OT: Language for the ages
Patrick Finnegan
pat at computer-refuge.org
Sat Oct 15 20:18:10 CDT 2005
William Donzelli declared on Saturday 15 October 2005 02:07 pm:
> > Hmm, interesting. In what ways other than the processor-memory model
> > could things have evolved in the early years? It'd be intersting to
> > speculate where computing might be today if it had evolved down some
> > totally different path very early on...
>
> How about the model with memory and processor being one? The "closest"
> production machines like this were probably the CM-1 and CM-2. Maybe
> some neural network machines in the labs will finally hit the point
> when they get useful.

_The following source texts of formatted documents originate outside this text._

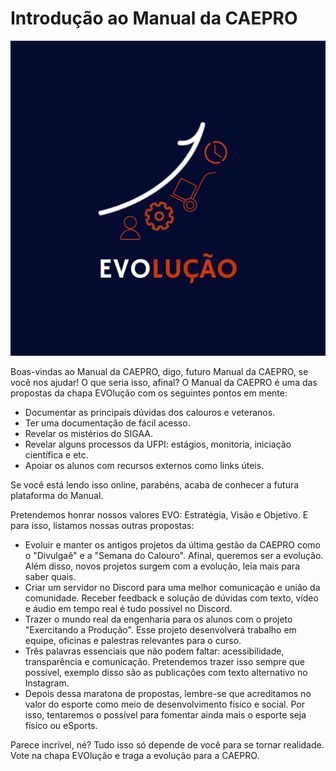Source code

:# Introdução ao Manual da CAEPRO

![Logo da chapa EVOlução](./media/logo.jpg)

Boas-vindas ao Manual da CAEPRO, digo, futuro Manual da CAEPRO, se você nos ajudar! O que seria isso, afinal? O Manual da CAEPRO é uma das propostas da chapa EVOlução com os seguintes pontos em mente:

* Documentar as principais dúvidas dos calouros e veteranos.
* Ter uma documentação de fácil acesso.
* Revelar os mistérios do SIGAA.
* Revelar alguns processos da UFPI: estágios, monitoria, iniciação científica e etc.
* Apoiar os alunos com recursos externos como links úteis.

Se você está lendo isso online, parabéns, acaba de conhecer a futura plataforma do Manual. 

Pretendemos honrar nossos valores EVO: Estratégia, Visão e Objetivo. E para isso, listamos nossas outras propostas:

* Evoluir e manter os antigos projetos da última gestão da CAEPRO como o "Divulgaê" e a "Semana do Calouro". Afinal, queremos ser a evolução. Além disso, novos projetos surgem com a evolução, leia mais para saber quais.
* Criar um servidor no Discord para uma melhor comunicação e união da comunidade. Receber feedback e solução de dúvidas com texto, vídeo e áudio em tempo real é tudo possível no Discord.
* Trazer o mundo real da engenharia para os alunos com o projeto "Exercitando a Produção". Esse projeto desenvolverá trabalho em equipe, oficinas e palestras relevantes para o curso.
* Três palavras essenciais que não podem faltar: acessibilidade, transparência e comunicação. Pretendemos trazer isso sempre que possível, exemplo disso são as publicações com texto alternativo no Instagram.
* Depois dessa maratona de propostas, lembre-se que acreditamos no valor do esporte como meio de desenvolvimento físico e social. Por isso, tentaremos o possível para fomentar ainda mais o esporte seja físico ou eSports.

Parece incrível, né? Tudo isso só depende de você para se tornar realidade. Vote na chapa EVOlução e traga a evolução para a CAEPRO.
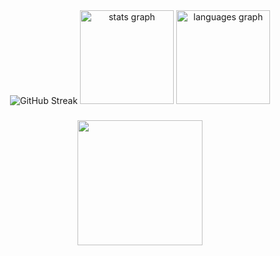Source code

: <div align="center">
<img src="https://github-readme-streak-stats.herokuapp.com?user=PedroHenc&theme=shadow-red&border_radius=6&locale=pt_BR&date_format=j%20M%5B%20Y%5D&exclude_days=Sun%2CSat" alt="GitHub Streak" />
  <img src="https://github-readme-stats.vercel.app/api?username=PedroHenc&hide_title=false&hide_rank=false&show_icons=true&include_all_commits=true&count_private=true&disable_animations=false&theme=shadow_red&locale=pt-br&hide_border=false&order=1" height="150" alt="stats graph"  />
  <img src="https://github-readme-stats.vercel.app/api/top-langs?username=PedroHenc&locale=pt-br&hide_title=false&layout=compact&card_width=320&langs_count=5&theme=shadow_red&hide_border=false&order=2" height="150" alt="languages graph"  />
</div>

###

<div align="center">
  <img height="200" src="https://i.imgflip.com/5k3xs4.png"  />
</div>

###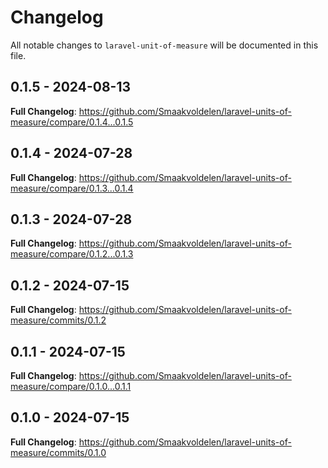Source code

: # Changelog

All notable changes to `laravel-unit-of-measure` will be documented in this file.

## 0.1.5 - 2024-08-13

**Full Changelog**: https://github.com/Smaakvoldelen/laravel-units-of-measure/compare/0.1.4...0.1.5

## 0.1.4 - 2024-07-28

**Full Changelog**: https://github.com/Smaakvoldelen/laravel-units-of-measure/compare/0.1.3...0.1.4

## 0.1.3 - 2024-07-28

**Full Changelog**: https://github.com/Smaakvoldelen/laravel-units-of-measure/compare/0.1.2...0.1.3

## 0.1.2 - 2024-07-15

**Full Changelog**: https://github.com/Smaakvoldelen/laravel-units-of-measure/commits/0.1.2

## 0.1.1 - 2024-07-15

**Full Changelog**: https://github.com/Smaakvoldelen/laravel-units-of-measure/compare/0.1.0...0.1.1

## 0.1.0 - 2024-07-15

**Full Changelog**: https://github.com/Smaakvoldelen/laravel-units-of-measure/commits/0.1.0
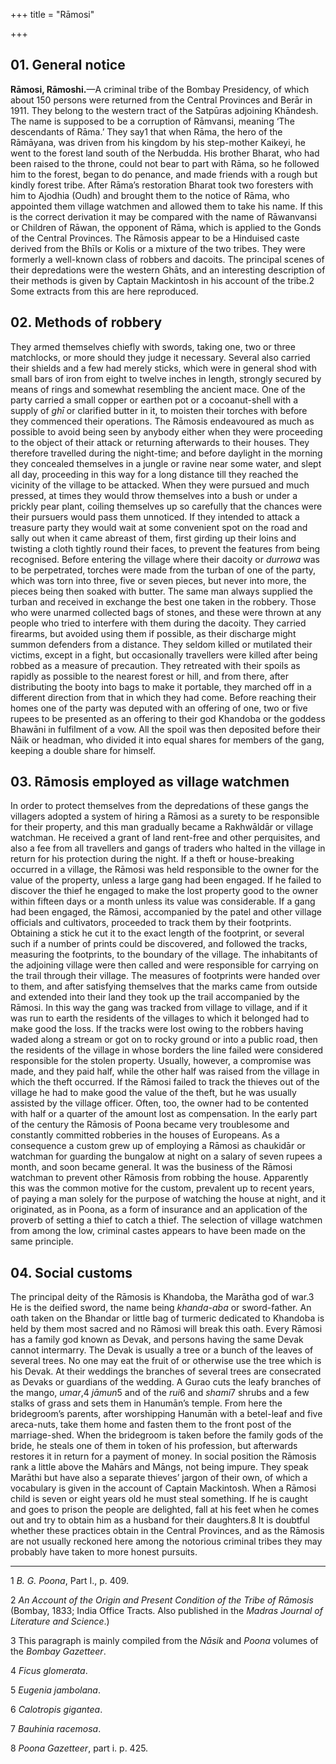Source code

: +++
title = "Rāmosi"

+++

## 01. General notice

**Rāmosi, Rāmoshi.**—A criminal tribe of the Bombay Presidency, of which about 150 persons were returned from the Central Provinces and Berār in 1911. They belong to the western tract of the Satpūras adjoining Khāndesh. The name is supposed to be a corruption of Rāmvansi, meaning ‘The descendants of Rāma.’ They say1 that when Rāma, the hero of the Rāmāyana, was driven from his kingdom by his step-mother Kaikeyi, he went to the forest land south of the Nerbudda. His brother Bharat, who had been raised to the throne, could not bear to part with Rāma, so he followed him to the forest, began to do penance, and made friends with a rough but kindly forest tribe. After Rāma’s restoration Bharat took two foresters with him to Ajodhia \(Oudh\) and brought them to the notice of Rāma, who appointed them village watchmen and allowed them to take his name. If this is the correct derivation it may be compared with the name of Rāwanvansi or Children of Rāwan, the opponent of Rāma, which is applied to the Gonds of the Central Provinces. The Rāmosis appear to be a Hinduised caste derived from the Bhīls or Kolis or a mixture of the two tribes. They were formerly a well-known class of robbers and dacoits. The principal scenes of their depredations were the western Ghāts, and an interesting description of their methods is given by Captain Mackintosh in his account of the tribe.2 Some extracts from this are here reproduced. 

## 02. Methods of robbery

They armed themselves chiefly with swords, taking one, two or three matchlocks, or more should they judge it necessary. Several also carried their shields and a few had merely sticks, which were in general shod with small bars of iron from eight to twelve inches in length, strongly secured by means of rings and somewhat resembling the ancient mace. One of the party carried a small copper or earthen pot or a cocoanut-shell with a supply of *ghī* or clarified butter in it, to moisten their torches with before they commenced their operations. The Rāmosis endeavoured as much as possible to avoid being seen by anybody either when they were proceeding to the object of their attack or returning afterwards to their houses. They therefore travelled during the night-time; and before daylight in the morning they concealed themselves in a jungle or ravine near some water, and slept all day, proceeding in this way for a long distance till they reached the vicinity of the village to be attacked. When they were pursued and much pressed, at times they would throw themselves into a bush or under a prickly pear plant, coiling themselves up so carefully that the chances were their pursuers would pass them unnoticed. If they intended to attack a treasure party they would wait at some convenient spot on the road and sally out when it came abreast of them, first girding up their loins and twisting a cloth tightly round their faces, to prevent the features from being recognised. Before entering the village where their dacoity or *durrowa* was to be perpetrated, torches were made from the turban of one of the party, which was torn into three, five or seven pieces, but never into more, the pieces being then soaked with butter. The same man always supplied the turban and received in exchange the best one taken in the robbery. Those who were unarmed collected bags of stones, and these were thrown at any people who tried to interfere with them during the dacoity. They carried firearms, but avoided using them if possible, as their discharge might summon defenders from a distance. They seldom killed or mutilated their victims, except in a fight, but occasionally travellers were killed after being robbed as a measure of precaution. They retreated with their spoils as rapidly as possible to the nearest forest or hill, and from there, after distributing the booty into bags to make it portable, they marched off in a different direction from that in which they had come. Before reaching their homes one of the party was deputed with an offering of one, two or five rupees to be presented as an offering to their god Khandoba or the goddess Bhawāni in fulfilment of a vow. All the spoil was then deposited before their Nāik or headman, who divided it into equal shares for members of the gang, keeping a double share for himself. 

## 03. Rāmosis employed as village watchmen

In order to protect themselves from the depredations of these gangs the villagers adopted a system of hiring a Rāmosi as a surety to be responsible for their property, and this man gradually became a Rakhwāldār or village watchman. He received a grant of land rent-free and other perquisites, and also a fee from all travellers and gangs of traders who halted in the village in return for his protection during the night. If a theft or house-breaking occurred in a village, the Rāmosi was held responsible to the owner for the value of the property, unless a large gang had been engaged. If he failed to discover the thief he engaged to make the lost property good to the owner within fifteen days or a month unless its value was considerable. If a gang had been engaged, the Rāmosi, accompanied by the patel and other village officials and cultivators, proceeded to track them by their footprints. Obtaining a stick he cut it to the exact length of the footprint, or several such if a number of prints could be discovered, and followed the tracks, measuring the footprints, to the boundary of the village. The inhabitants of the adjoining village were then called and were responsible for carrying on the trail through their village. The measures of footprints were handed over to them, and after satisfying themselves that the marks came from outside and extended into their land they took up the trail accompanied by the Rāmosi. In this way the gang was tracked from village to village, and if it was run to earth the residents of the villages to which it belonged had to make good the loss. If the tracks were lost owing to the robbers having waded along a stream or got on to rocky ground or into a public road, then the residents of the village in whose borders the line failed were considered responsible for the stolen property. Usually, however, a compromise was made, and they paid half, while the other half was raised from the village in which the theft occurred. If the Rāmosi failed to track the thieves out of the village he had to make good the value of the theft, but he was usually assisted by the village officer. Often, too, the owner had to be contented with half or a quarter of the amount lost as compensation. In the early part of the century the Rāmosis of Poona became very troublesome and constantly committed robberies in the houses of Europeans. As a consequence a custom grew up of employing a Rāmosi as chaukidār or watchman for guarding the bungalow at night on a salary of seven rupees a month, and soon became general. It was the business of the Rāmosi watchman to prevent other Rāmosis from robbing the house. Apparently this was the common motive for the custom, prevalent up to recent years, of paying a man solely for the purpose of watching the house at night, and it originated, as in Poona, as a form of insurance and an application of the proverb of setting a thief to catch a thief. The selection of village watchmen from among the low, criminal castes appears to have been made on the same principle. 

## 04. Social customs

The principal deity of the Rāmosis is Khandoba, the Marātha god of war.3 He is the deified sword, the name being *khanda-aba* or sword-father. An oath taken on the Bhandar or little bag of turmeric dedicated to Khandoba is held by them most sacred and no Rāmosi will break this oath. Every Rāmosi has a family god known as Devak, and persons having the same Devak cannot intermarry. The Devak is usually a tree or a bunch of the leaves of several trees. No one may eat the fruit of or otherwise use the tree which is his Devak. At their weddings the branches of several trees are consecrated as Devaks or guardians of the wedding. A Gurao cuts the leafy branches of the mango, *umar*,4 *jāmun*5 and of the *rui*6 and *shami*7 shrubs and a few stalks of grass and sets them in Hanumān’s temple. From here the bridegroom’s parents, after worshipping Hanumān with a betel-leaf and five areca-nuts, take them home and fasten them to the front post of the marriage-shed. When the bridegroom is taken before the family gods of the bride, he steals one of them in token of his profession, but afterwards restores it in return for a payment of money. In social position the Rāmosis rank a little above the Mahārs and Māngs, not being impure. They speak Marāthi but have also a separate thieves’ jargon of their own, of which a vocabulary is given in the account of Captain Mackintosh. When a Rāmosi child is seven or eight years old he must steal something. If he is caught and goes to prison the people are delighted, fall at his feet when he comes out and try to obtain him as a husband for their daughters.8 It is doubtful whether these practices obtain in the Central Provinces, and as the Rāmosis are not usually reckoned here among the notorious criminal tribes they may probably have taken to more honest pursuits. 

___________________

1 *B. G. Poona*, Part I., p. 409. 

2 *An Account of the Origin and Present Condition of the Tribe of Rāmosis* \(Bombay, 1833; India Office Tracts. Also published in the *Madras Journal of Literature and Science*.\) 

3 This paragraph is mainly compiled from the *Nāsik* and *Poona* volumes of the *Bombay Gazetteer*. 

4 *Ficus glomerata*. 

5 *Eugenia jambolana*. 

6 *Calotropis gigantea*. 

7 *Bauhinia racemosa*. 

8 *Poona Gazetteer*, part i. p. 425.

Or to really get wild, perhaps quantum machines
> or those that work on probablities?
>
> Processor-memory and analog were the easiest (by far) to implement
> years ago, so that is why they were there, and the above weird
> technologies were not. 30 years from now, some of those weird
> technologies may be quite normal.
A couple of years ago, Cray was working on a proposal for a DARPA grant,
one of the ideas they were playing with in the design of the machine
included memory-local processor, sort of like NUMA, except the memory
modules themselves had processors that you could send 'tasks' to, sort
of a vector of processors (as opposed to a vector processor:).